Maître Huang  (黃性賢 Huáng Xìngxián 1910-1992) rencontra le grand maître Cheng Man Ching (鄭曼青 Zhèng Mànqīng 1902-1975) en 1949 à Taïwan. Il s’agenouilla et fut accepté par lui, car c’était le premier représentant de taiji quan à avoir été capable de gérer aisément la grue blanche de maître Huang dans un test amical de capacités. Maître Ben Lo Pang Jang de San Francisco, un élève de maître Cheng, était présent à cette époque ; il raconta que lorsque maître Huang commença à recevoir l’enseignement de maître Cheng, il était déjà en mesure de lancer des gens normaux à 10 mètres à l’aide des mains de sa grue blanche, mais les élèves détendus de maitre Cheng pouvaient, dans une certaine mesure, échapper à sa poussée.
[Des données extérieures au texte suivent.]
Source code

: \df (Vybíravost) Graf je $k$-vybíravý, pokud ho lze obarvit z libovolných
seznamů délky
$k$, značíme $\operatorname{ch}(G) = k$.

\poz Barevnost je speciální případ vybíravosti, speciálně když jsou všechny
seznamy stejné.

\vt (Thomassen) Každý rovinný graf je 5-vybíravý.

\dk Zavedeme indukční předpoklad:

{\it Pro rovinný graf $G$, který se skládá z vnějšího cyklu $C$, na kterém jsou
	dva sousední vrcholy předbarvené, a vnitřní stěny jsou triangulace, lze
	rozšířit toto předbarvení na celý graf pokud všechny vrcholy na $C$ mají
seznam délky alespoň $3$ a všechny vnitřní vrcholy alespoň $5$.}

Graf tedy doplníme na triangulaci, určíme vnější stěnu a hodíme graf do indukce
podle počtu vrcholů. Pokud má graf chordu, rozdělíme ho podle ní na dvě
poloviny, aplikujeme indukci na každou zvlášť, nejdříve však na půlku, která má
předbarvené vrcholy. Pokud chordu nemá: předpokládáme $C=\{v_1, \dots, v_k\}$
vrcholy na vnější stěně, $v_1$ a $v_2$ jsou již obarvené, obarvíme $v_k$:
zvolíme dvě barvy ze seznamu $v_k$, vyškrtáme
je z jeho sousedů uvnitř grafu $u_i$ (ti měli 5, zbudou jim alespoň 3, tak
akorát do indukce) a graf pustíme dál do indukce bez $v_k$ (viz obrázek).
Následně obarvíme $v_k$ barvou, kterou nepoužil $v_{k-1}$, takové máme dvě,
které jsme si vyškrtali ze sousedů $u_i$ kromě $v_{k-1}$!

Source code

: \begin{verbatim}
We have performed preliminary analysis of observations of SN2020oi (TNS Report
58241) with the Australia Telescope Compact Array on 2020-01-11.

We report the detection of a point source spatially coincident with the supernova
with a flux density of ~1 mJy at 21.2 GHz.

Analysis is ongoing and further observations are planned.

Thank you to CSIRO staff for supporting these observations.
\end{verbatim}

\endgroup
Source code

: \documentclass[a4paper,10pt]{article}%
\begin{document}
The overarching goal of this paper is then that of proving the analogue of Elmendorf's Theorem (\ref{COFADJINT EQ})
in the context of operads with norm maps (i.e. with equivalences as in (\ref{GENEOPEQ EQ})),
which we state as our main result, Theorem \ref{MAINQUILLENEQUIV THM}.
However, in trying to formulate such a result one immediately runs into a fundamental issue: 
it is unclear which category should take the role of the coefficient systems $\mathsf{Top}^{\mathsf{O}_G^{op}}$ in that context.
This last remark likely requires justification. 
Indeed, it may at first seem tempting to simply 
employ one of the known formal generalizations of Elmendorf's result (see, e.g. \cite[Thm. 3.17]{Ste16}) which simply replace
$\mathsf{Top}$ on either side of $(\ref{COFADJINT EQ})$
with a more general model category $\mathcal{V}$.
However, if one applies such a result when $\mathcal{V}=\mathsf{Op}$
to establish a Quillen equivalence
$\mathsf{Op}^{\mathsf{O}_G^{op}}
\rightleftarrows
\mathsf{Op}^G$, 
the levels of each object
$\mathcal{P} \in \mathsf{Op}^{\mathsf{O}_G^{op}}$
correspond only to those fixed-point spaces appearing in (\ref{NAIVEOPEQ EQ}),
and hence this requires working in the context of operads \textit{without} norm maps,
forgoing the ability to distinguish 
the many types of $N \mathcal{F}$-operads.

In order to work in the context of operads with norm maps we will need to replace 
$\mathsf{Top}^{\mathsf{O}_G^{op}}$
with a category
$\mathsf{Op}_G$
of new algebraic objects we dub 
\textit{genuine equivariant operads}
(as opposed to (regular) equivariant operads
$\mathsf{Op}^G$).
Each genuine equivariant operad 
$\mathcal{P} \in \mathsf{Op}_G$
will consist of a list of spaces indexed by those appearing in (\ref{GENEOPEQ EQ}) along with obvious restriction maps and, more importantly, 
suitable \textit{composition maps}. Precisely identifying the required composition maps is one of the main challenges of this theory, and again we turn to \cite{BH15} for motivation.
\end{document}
À cause de cela maitre Cheng refusa tout d’abord de croire que maitre Huang n’avait pas appris le taiji quan quelque part auparavant ; c’est alors que maître Huang montra à Cheng le manuel secret d’entraînement de la grue blanche transmis par ses maîtres taoïstes, contenant sur la première page les caractères : 鬆, 鬆, 鬆 ; signifiant : lâcher, lâcher, lâcher; et sur la seconde : 意, 意, 意 ; signifiant : esprit, esprit, esprit. Maître Cheng reconnu que les systèmes étaient très semblables, et que maître Huang avait déjà achevé les 10 premières années du taiji quan, par le biais de son entrainement à la grue blanche.

內外相合

Lorsque le jìn interne et le jìn externe sont correctement coordonnés et harmonisés, l’un à l’autre et de manière efficace, cela porte alors le nom de conformité (相合 xiāng hé), d’harmonie de l’interne et de l’externe.

硬~軟

Les différents arts martiaux ont chacun leurs propres façons d’exprimer le jìn. Ainsi par exemple, le style des griffes du Tigre met plus particulièrement l’accent sur les jìn durs (硬勁 yìng jìn), le style de la Grue Blanche, sur les jìn souples-durs (軟硬勁 ruǎn yìng jìn), et le taiji quan lui, favorise le travail des jìn souples (軟勁 ruǎn jìn). Toutefois, la théorie de base concernant l’utilisation du yì pour guider le qì et le manifester à l’extérieur, demeure identique pour tous les styles.

硬勁

Lorsque vous exécutez un Jin dur, et même si vous êtes bien concentré, la tension de votre corps physique fera que la circulation du qì sera stagnante, que la vitesse de votre frappe sera lente, et que la surface de focalisation sera grande, elle aussi. Dans ces conditions, la puissance émise ne peut pas être pénétrante. Lorsque vous êtes percuté par un jìn dur, vous pouvez être projeté à quelques mètres en arrière, mais vous ne subirez pas de dommages internes. C’est pour cela d’ailleurs que lorsque vous êtes touché par un tel jìn, le son de la douleur peut être émis.

軟硬勁

Lorsque vous exécutez un jìn souple-dur, vous devez d’abord demeurer détendu et vous servir de votre esprit concentré pour emmener votre qì vers vos bras et vos jambes. Une fois que le qì a atteint ces régions, alors vous vous tendez et continuez à utiliser votre esprit concentré pour guider votre jìn vers la cible. Ce jìn est plus pénétrant que le Jin dur. On s’accorde à penser que la moitié du jìn peut pénétrer le corps et endommager les organes internes alors que la seconde moitié du jìn, elle, a la capacité d’altérer les structures externes du corps physique.

軟勁

Du fait de la concentration extrêmement élevée, de l’intensité de la force du qì, de la très grande vitesse, de la pénétration extrêmement profonde et de l’intensité de la focalisation sur un point, le jìn souple peut être mis en œuvre pour attaquer les points d’acupuncture (點穴 diǎn xué) et choquer les organes internes.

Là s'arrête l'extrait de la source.